But Wescott hasn't expanded in willy-nilly fashion. "We have very focused expansion efforts, and they come in a few different ways," Rawdin says. One has to do with geographic expansion, which happened in 1998 when the firm entered the Florida market (it now has offices in Miami and Boca Raton).

Wescott initially set up shop in the Sunshine State so the firm could work with its Northeastern clients who either wintered or retired there. But the move eventually motivated the firm to expand its business beyond wealth management. "We needed to have a trust solution, particularly for our Florida clients," Rawdin says.
To do that, Wescott affiliated with National Advisors Trust, a federally chartered entity that administers more than $7 billion in assets across all 50 states. Estate planners hire Wescott to manage the investment assets of a trust, while Wescott Trust Services, which gets back-office support from National Advisors Trust, acts as trust agent. Rawdin says Wescott has about 20 trust clients.

Communication Flow
Wescott's business development opportunities might have slowed during the Great Recession, but the company was hardly foundering. When Weinstein took the Wescott consulting gig, he says he saw a company with a great set of values and a good business model that was very clear about who its clients were.
"And I sat down after the assessment with Grant and [some of the other principals] and I said something like, 'This is really a pretty nice organization. It's pretty sweet,'" Weinstein says.

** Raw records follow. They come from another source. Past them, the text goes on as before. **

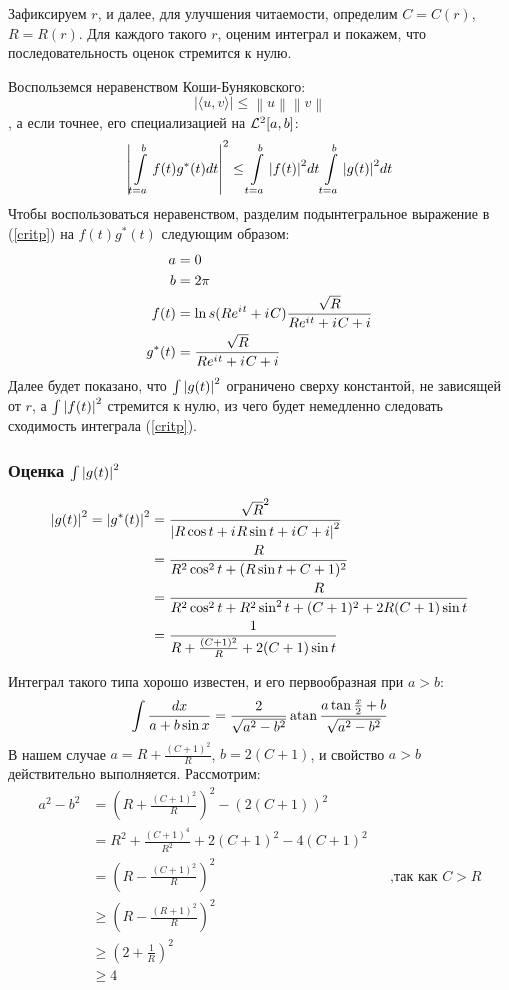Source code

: 
Зафиксируем $r$, и далее, для улучшения читаемости, определим $C = C(r)$, $R = R(r)$. Для каждого такого $r$, оценим интеграл и покажем, что последовательность оценок стремится к нулю.

Воспольземся неравенством Коши-Буняковского:
\[
\big| \langle u,v \rangle \big| \leq \left\|u\right\| \left\|v\right\|
\]
, а если точнее, его специализацией на $\mathcal{L}^2[a, b]$:
\[
\abs{
\int\limits_{t=a}^{b} f(t) g^*(t) dt
}^2
\le
\int\limits_{t=a}^b \abs{f(t)}^2 dt 
\int\limits_{t=a}^b \abs{g(t)}^2 dt 
\]
% 
Чтобы воспользоваться неравенством, разделим подынтегральное выражение в  (\ref{critp}) на $f(t) g^*(t)$ следующим образом:
\begin{equation*}
\begin{aligned}
a      &= 0 \\
b      &= 2 \pi \\
f(t)   &= \ln s(R e^{{i\mkern1mu} t} + {i\mkern1mu} C) \frac{\sqrt{R}}{R e^{{i\mkern1mu} t} + {i\mkern1mu} C + i} \\
g^*(t) &= \frac{\sqrt{R}}{R e^{{i\mkern1mu} t} + {i\mkern1mu} C + i}
\end{aligned}
\end{equation*}
Далее будет показано, что $\int \abs{g(t)}^2$ ограничено сверху константой, не зависящей от $r$, а $\int \abs{f(t)}^2$ стремится к нулю, из чего будет немедленно следовать сходимость интеграла (\ref{critp}).

\subsubsection{Оценка $\int \abs{g(t)}^2$}

\begin{align*}
\abs{g(t)}^2 = \abs{g^*(t)}^2
&=   \frac{\sqrt{R}^2}{\abs{R \cos t + {i\mkern1mu} R \sin t + {i\mkern1mu} C + i}^2} \\
&=   \frac{R}{R^2 \cos^2 t + (R \sin t + C + 1)^2} \\
&= \frac{R}{R^2 \cos^2 t + R^2 \sin^2 t + (C + 1)^2  + 2 R (C + 1) \sin t} \\
&=   \frac{1}{R + \frac{(C + 1)^2}{R} + 2 (C + 1) \sin t} \\ 
\end{align*}

Интеграл такого типа хорошо известен, и его первообразная при $a > b$:
\[
\int \frac{dx}{a + b \sin x} = \frac{2}{\sqrt{a^2 - b^2}} \atan \frac{a \tan \frac{x}{2} + b}{\sqrt{a^2 - b^2}}
\]
В нашем случае $a = R + \frac{(C + 1)^2}{R}$, $b = 2 (C + 1)$, и свойство $a > b$ действительно выполняется.  Рассмотрим:
\begin{align*}
a^2 - b^2
& =  (R + \frac{(C + 1)^2}{R})^2 - (2 (C + 1))^2\\
& =  R^2 + \frac{(C+1)^4}{R^2} + 2 (C+1)^2 - 4 (C + 1)^2 \\
& =  (R - \frac{(C + 1)^2}{R})^2 && \text{,так как $C > R$} \\
&\ge (R - \frac{(R + 1)^2}{R})^2 \\
&\ge (2 + \frac{1}{R})^2 \\
&\ge 4
\end{align*}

Sweet or not, his marching orders were to help the company systematically grow to the next level, and one of Weinstein's conclusions was the need to bring the company's departments closer together.

There are five departments-operations, marketing and sales, administration, advisory and the investment research group. As per Weinstein's suggestion, the firm formed a management committee made up of people from each department that meets monthly to ask the following five questions: What are we doing well? What do we need to keep doing? What should we do more, better or different? Who will do what by when in order to create accountability? And who else needs to be in this conversation?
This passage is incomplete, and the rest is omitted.